E-commerce sales show 'relative strength' over holidays

Amazon.com said it had its best holiday sales season ever, but tracking companies find overall online sales dropped compared to a year ago.

Amazon.com had its best holiday sales season ever, providing a scarce optimistic report as online sales from November and December were tallied. U.S. online sales over the holiday period showed "relative strength" but were still down and online shopping in the U.K. was markedly off compared to a year ago, according to final reports of the season.

Amazon's sales peaked on Dec. 15, when online shoppers worldwide bought 72.9 items per second, amounting to more than 6.3 million items that day, the company said, although it did not report a dollar total for how much it sold. Wal-Mart and Apple also reportedly had strong online sales.

Overall, though, U.S. e-commerce sales between Nov. 1 and Dec. 24 were down 2.3 percent compared to 2007, according to SpendingPulse, an information service of MasterCard Advisors. SpendingPulse called online sales "an area of relative strength" amid overall holiday retail sales that rank among the worst in recent memory. Even so, this is the first time that online sales have dipped compared to the previous year.

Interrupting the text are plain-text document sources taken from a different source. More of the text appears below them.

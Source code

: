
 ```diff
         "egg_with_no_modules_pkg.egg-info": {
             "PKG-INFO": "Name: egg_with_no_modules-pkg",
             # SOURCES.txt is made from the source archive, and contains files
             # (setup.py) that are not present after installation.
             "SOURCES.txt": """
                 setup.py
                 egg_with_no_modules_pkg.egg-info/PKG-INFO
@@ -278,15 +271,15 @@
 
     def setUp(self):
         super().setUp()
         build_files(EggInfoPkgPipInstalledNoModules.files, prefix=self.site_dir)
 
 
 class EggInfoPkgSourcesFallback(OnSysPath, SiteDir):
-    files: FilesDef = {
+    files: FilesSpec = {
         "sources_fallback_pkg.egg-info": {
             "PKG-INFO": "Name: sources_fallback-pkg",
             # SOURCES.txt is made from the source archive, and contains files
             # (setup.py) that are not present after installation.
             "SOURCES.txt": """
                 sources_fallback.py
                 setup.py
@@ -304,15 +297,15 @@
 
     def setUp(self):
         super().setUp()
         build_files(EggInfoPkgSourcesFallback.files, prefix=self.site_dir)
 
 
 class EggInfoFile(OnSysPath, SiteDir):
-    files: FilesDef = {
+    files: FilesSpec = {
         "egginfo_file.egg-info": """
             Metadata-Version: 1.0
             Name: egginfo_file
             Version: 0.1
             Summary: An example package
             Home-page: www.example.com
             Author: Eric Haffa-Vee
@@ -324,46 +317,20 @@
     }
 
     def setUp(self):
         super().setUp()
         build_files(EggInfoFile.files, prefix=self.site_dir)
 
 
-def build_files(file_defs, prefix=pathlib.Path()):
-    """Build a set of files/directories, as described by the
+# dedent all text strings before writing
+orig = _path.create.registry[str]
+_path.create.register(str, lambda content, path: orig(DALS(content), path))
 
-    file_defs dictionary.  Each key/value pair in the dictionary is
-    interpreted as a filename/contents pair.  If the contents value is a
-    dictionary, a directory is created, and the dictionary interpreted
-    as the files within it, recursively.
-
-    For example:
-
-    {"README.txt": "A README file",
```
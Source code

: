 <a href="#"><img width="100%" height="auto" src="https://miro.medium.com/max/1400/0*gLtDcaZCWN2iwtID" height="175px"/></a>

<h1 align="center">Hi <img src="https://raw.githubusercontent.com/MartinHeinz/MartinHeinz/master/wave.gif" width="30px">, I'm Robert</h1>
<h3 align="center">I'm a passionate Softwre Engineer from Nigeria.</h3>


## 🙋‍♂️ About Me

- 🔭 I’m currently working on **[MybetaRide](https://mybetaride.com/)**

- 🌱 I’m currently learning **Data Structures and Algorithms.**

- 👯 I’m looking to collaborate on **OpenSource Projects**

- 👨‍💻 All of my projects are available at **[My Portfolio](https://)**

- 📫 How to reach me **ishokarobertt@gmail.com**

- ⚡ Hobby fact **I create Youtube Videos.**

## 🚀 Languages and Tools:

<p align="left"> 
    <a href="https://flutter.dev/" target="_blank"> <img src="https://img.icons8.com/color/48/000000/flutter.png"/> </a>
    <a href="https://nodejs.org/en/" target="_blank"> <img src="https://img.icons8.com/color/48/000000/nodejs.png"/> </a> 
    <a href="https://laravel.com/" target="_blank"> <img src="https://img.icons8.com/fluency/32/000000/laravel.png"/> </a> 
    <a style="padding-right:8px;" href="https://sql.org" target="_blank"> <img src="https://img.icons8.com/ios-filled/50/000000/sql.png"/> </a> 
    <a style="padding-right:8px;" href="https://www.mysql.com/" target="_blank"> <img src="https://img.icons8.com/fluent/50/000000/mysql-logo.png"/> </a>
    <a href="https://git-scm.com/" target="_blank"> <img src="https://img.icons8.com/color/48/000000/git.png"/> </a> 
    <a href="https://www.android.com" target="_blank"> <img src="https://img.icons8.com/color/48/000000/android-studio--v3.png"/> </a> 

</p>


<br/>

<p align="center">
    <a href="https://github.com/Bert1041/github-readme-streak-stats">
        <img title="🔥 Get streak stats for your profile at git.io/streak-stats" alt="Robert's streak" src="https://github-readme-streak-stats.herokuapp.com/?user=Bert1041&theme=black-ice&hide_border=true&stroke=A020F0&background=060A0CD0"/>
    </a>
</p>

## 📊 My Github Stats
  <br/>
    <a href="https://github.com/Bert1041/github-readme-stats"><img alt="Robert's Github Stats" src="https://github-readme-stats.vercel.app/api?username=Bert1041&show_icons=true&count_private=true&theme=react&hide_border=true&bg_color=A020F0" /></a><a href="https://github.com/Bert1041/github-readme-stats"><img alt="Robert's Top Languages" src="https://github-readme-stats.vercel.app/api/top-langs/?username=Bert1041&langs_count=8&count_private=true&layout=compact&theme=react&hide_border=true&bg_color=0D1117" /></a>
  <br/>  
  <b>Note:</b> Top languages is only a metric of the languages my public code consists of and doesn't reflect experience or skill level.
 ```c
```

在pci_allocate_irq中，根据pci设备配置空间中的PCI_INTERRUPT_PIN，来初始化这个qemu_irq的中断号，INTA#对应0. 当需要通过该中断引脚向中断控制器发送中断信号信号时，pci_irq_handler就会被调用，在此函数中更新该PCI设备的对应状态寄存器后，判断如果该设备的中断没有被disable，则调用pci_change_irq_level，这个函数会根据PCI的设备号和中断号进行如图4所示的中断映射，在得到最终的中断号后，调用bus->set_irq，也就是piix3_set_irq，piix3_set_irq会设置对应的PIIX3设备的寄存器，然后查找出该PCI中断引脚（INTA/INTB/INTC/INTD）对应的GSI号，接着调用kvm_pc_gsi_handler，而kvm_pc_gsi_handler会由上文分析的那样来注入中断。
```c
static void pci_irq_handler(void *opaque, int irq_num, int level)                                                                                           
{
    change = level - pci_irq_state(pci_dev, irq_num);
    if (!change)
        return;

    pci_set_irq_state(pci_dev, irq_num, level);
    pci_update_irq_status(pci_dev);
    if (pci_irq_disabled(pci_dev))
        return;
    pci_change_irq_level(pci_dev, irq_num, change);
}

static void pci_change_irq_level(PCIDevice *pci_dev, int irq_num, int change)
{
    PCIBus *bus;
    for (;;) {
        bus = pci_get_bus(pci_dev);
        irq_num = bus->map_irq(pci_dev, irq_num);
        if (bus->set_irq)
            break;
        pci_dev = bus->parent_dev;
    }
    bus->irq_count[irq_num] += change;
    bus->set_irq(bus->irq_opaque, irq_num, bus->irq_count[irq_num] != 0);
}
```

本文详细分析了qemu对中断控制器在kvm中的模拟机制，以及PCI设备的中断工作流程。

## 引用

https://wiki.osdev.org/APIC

Electronics and appliance sales were down 26 percent overall compared to a year ago, SpendingPulse found. Only luxury items had a worse showing, dropping more than 34 percent, according to SpendingPulse figures for both online spending and brick-and-mortar shopping. Retail sales fell 5.5 percent in November and 8 percent from Dec. 1 to 24, SpendingPulse found.

Poor weather across a lot of the U.S. -- including in a number of major cities -- in the last two weeks of the holiday shopping stretch helped boost online sales because shoppers decided to stay indoors, retail analysts said. Mostly, though, consumers chose to spend a lot less money -- online spending during the winter storms did not make up for lackluster overall sales that were already lower than a year ago because of the faltering economy.

In the U.K., where severe weather was not a factor, 28 million online shoppers said they spent £9.4 billion (US$13.7 billion) online during the holiday season, 20 percent below what the Interactive Media in Retail Group forecast in November, the online payments system, Moneybookers, said Monday.

After the IMRG forecast was released last month, online shoppers scaled back "their festive spend as rising household costs and fears about the economy set in," Moneybookers co-CEO Nikolai Riesenkampff said in a statement. Even so, online sales helped boost sagging retail sales and showed retailers the importance of an online presence, Moneybookers said.